━━━ Source records ━━━

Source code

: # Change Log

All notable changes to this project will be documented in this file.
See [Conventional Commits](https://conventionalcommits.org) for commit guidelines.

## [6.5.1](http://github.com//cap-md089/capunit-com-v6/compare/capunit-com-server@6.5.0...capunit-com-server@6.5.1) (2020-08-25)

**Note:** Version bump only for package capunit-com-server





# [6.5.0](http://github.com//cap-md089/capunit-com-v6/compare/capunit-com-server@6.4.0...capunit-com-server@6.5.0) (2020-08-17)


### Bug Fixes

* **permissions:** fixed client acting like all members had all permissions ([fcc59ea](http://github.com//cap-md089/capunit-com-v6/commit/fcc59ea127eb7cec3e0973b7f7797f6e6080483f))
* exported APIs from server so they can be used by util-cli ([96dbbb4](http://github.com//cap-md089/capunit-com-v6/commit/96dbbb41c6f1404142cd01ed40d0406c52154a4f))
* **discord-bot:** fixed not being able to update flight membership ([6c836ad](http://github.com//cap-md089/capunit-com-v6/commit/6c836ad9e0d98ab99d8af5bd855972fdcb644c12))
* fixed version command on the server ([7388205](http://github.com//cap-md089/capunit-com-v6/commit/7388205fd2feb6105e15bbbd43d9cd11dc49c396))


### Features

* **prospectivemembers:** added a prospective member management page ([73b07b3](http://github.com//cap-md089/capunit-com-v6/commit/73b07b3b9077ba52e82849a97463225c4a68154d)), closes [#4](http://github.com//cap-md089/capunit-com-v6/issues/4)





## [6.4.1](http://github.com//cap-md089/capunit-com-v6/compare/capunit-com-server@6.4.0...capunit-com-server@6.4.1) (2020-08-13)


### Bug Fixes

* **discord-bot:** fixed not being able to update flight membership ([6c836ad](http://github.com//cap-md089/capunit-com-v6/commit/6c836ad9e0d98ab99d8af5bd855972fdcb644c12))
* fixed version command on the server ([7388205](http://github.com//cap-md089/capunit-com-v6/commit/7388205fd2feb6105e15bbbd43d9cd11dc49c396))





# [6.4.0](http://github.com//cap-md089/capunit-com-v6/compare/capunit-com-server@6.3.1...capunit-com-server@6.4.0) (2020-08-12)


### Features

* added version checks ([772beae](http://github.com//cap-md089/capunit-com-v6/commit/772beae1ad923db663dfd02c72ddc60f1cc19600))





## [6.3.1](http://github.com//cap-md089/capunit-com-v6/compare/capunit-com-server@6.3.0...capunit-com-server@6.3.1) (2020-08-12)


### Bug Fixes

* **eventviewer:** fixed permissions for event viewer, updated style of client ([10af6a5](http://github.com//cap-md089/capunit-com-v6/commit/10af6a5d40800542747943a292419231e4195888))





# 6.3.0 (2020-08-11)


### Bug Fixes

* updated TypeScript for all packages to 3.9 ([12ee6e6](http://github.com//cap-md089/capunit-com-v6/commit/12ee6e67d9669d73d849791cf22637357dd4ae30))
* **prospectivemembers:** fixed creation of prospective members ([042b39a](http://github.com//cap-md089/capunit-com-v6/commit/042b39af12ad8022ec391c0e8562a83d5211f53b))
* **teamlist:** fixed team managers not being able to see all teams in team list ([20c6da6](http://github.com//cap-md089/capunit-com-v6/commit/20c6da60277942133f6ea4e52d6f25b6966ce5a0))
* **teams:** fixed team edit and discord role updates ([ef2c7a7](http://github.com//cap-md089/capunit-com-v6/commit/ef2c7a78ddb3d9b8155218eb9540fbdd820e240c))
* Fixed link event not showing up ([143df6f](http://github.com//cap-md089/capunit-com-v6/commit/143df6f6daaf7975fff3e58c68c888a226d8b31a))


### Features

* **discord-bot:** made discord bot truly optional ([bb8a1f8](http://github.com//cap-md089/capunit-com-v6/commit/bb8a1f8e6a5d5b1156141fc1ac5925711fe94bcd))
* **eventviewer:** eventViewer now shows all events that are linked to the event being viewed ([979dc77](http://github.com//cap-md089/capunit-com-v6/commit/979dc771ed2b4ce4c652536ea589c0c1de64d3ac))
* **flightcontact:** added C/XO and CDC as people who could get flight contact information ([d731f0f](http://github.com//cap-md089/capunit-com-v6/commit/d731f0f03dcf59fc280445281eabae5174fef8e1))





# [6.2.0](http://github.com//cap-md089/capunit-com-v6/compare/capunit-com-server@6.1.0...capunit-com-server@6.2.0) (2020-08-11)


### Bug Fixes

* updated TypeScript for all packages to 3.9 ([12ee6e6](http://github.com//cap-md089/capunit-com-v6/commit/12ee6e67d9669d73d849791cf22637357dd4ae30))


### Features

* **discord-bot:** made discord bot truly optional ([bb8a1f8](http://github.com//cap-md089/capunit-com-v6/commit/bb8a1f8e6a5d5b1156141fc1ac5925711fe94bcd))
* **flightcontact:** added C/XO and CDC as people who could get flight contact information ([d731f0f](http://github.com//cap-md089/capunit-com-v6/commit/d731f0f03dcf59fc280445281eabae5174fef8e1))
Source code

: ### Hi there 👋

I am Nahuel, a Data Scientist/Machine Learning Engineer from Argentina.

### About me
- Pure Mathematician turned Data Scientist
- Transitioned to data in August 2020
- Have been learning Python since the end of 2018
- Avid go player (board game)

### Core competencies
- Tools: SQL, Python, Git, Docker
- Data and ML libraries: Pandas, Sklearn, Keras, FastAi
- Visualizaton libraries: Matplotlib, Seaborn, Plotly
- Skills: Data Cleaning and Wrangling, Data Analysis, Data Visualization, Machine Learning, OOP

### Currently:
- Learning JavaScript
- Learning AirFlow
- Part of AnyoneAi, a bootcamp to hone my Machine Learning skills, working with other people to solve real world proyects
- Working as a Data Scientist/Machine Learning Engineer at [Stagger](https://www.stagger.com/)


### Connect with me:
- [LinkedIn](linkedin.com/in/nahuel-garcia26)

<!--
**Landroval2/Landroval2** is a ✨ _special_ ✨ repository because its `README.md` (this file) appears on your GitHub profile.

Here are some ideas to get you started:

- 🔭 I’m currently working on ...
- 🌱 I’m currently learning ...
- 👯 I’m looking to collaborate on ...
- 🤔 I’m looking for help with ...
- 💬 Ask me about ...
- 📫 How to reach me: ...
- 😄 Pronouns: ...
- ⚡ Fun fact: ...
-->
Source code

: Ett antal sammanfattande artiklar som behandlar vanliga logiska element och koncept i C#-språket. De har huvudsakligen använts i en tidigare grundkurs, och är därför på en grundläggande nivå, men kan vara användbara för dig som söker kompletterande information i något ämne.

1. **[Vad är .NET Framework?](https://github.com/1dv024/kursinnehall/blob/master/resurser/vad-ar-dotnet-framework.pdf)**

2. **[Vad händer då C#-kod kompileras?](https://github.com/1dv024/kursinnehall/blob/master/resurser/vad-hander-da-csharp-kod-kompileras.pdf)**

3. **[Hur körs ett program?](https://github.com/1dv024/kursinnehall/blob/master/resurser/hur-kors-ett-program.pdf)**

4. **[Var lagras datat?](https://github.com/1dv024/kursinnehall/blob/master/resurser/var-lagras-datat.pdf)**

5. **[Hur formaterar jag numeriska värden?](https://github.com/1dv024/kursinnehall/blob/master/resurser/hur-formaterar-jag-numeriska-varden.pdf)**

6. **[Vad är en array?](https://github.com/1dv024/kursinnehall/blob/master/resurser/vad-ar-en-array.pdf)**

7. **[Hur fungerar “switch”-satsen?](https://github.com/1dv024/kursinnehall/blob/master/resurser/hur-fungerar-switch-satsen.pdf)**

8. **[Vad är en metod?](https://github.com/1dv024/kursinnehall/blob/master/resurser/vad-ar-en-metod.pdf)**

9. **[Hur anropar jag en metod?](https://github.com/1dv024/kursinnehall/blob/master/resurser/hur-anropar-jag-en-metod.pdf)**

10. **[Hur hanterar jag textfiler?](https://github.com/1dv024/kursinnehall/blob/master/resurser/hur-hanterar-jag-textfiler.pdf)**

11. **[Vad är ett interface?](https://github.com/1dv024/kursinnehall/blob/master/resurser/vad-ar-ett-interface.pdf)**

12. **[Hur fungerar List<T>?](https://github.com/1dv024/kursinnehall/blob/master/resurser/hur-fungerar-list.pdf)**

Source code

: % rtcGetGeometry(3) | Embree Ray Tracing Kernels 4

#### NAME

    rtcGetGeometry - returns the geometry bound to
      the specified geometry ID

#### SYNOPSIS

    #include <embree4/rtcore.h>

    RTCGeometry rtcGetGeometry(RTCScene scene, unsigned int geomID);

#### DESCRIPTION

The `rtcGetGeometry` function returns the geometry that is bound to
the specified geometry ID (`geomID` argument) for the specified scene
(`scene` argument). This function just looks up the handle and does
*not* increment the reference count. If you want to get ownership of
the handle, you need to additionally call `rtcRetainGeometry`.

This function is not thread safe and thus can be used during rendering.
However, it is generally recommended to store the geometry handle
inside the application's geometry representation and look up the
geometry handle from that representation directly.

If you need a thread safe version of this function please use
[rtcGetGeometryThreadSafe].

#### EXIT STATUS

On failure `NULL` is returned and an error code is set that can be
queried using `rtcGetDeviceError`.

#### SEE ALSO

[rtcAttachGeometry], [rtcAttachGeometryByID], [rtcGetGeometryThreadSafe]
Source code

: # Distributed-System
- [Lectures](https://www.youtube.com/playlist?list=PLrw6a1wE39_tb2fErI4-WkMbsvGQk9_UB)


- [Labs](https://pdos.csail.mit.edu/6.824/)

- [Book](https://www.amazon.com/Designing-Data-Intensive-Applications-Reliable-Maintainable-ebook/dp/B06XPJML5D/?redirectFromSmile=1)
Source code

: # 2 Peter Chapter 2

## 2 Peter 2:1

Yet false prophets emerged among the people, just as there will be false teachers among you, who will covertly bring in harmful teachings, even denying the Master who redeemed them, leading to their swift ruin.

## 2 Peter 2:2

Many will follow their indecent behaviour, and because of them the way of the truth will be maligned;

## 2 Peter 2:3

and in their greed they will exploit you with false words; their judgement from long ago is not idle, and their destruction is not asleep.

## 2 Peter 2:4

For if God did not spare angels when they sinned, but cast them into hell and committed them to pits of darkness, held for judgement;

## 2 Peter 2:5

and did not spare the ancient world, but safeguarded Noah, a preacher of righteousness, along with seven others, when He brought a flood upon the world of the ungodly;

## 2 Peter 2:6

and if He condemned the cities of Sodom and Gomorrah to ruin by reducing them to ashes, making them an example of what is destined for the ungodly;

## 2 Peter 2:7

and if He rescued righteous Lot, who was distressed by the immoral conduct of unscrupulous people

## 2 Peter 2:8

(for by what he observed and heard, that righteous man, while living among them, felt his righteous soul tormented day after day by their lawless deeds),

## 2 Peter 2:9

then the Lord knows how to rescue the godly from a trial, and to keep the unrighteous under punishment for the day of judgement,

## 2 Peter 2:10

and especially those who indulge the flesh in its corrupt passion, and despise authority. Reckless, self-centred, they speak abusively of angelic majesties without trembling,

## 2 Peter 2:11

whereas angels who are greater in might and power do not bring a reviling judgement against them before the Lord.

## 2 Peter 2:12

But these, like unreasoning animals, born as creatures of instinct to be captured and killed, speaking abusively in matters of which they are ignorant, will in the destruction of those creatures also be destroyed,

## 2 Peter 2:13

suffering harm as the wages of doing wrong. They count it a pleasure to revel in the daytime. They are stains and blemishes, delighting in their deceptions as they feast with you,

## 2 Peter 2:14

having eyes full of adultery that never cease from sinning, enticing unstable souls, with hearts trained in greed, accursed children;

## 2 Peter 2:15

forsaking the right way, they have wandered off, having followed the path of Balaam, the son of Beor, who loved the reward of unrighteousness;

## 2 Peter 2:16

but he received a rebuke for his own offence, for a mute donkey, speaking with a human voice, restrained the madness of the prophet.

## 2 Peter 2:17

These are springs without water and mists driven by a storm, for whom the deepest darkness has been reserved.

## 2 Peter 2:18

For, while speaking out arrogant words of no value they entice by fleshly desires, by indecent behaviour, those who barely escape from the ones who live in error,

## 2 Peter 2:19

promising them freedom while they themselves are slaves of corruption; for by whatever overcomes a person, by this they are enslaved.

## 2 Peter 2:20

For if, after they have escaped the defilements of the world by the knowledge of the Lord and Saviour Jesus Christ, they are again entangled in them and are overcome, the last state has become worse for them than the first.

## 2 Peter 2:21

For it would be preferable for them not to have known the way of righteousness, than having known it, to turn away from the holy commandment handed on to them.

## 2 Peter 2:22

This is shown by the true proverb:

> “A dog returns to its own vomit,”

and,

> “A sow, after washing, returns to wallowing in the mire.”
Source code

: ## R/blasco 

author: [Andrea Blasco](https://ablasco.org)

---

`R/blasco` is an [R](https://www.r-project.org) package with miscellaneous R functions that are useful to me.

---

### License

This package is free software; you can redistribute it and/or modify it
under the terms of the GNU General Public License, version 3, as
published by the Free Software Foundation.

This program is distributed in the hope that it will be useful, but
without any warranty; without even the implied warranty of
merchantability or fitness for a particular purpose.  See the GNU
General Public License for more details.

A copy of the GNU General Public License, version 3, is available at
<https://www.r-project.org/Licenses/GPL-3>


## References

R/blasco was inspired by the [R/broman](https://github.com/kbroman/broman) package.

━━━

# Work instructions
The entries above hold the needed span. Transcribe exactly the lines from the one with "2. **[Vad händer" to the one with "9. **[Hur anropar", both included.

# Answer to the problem
2. **[Vad händer då C#-kod kompileras?](https://github.com/1dv024/kursinnehall/blob/master/resurser/vad-hander-da-csharp-kod-kompileras.pdf)**

3. **[Hur körs ett program?](https://github.com/1dv024/kursinnehall/blob/master/resurser/hur-kors-ett-program.pdf)**

4. **[Var lagras datat?](https://github.com/1dv024/kursinnehall/blob/master/resurser/var-lagras-datat.pdf)**

5. **[Hur formaterar jag numeriska värden?](https://github.com/1dv024/kursinnehall/blob/master/resurser/hur-formaterar-jag-numeriska-varden.pdf)**

6. **[Vad är en array?](https://github.com/1dv024/kursinnehall/blob/master/resurser/vad-ar-en-array.pdf)**

7. **[Hur fungerar “switch”-satsen?](https://github.com/1dv024/kursinnehall/blob/master/resurser/hur-fungerar-switch-satsen.pdf)**

8. **[Vad är en metod?](https://github.com/1dv024/kursinnehall/blob/master/resurser/vad-ar-en-metod.pdf)**

9. **[Hur anropar jag en metod?](https://github.com/1dv024/kursinnehall/blob/master/resurser/hur-anropar-jag-en-metod.pdf)**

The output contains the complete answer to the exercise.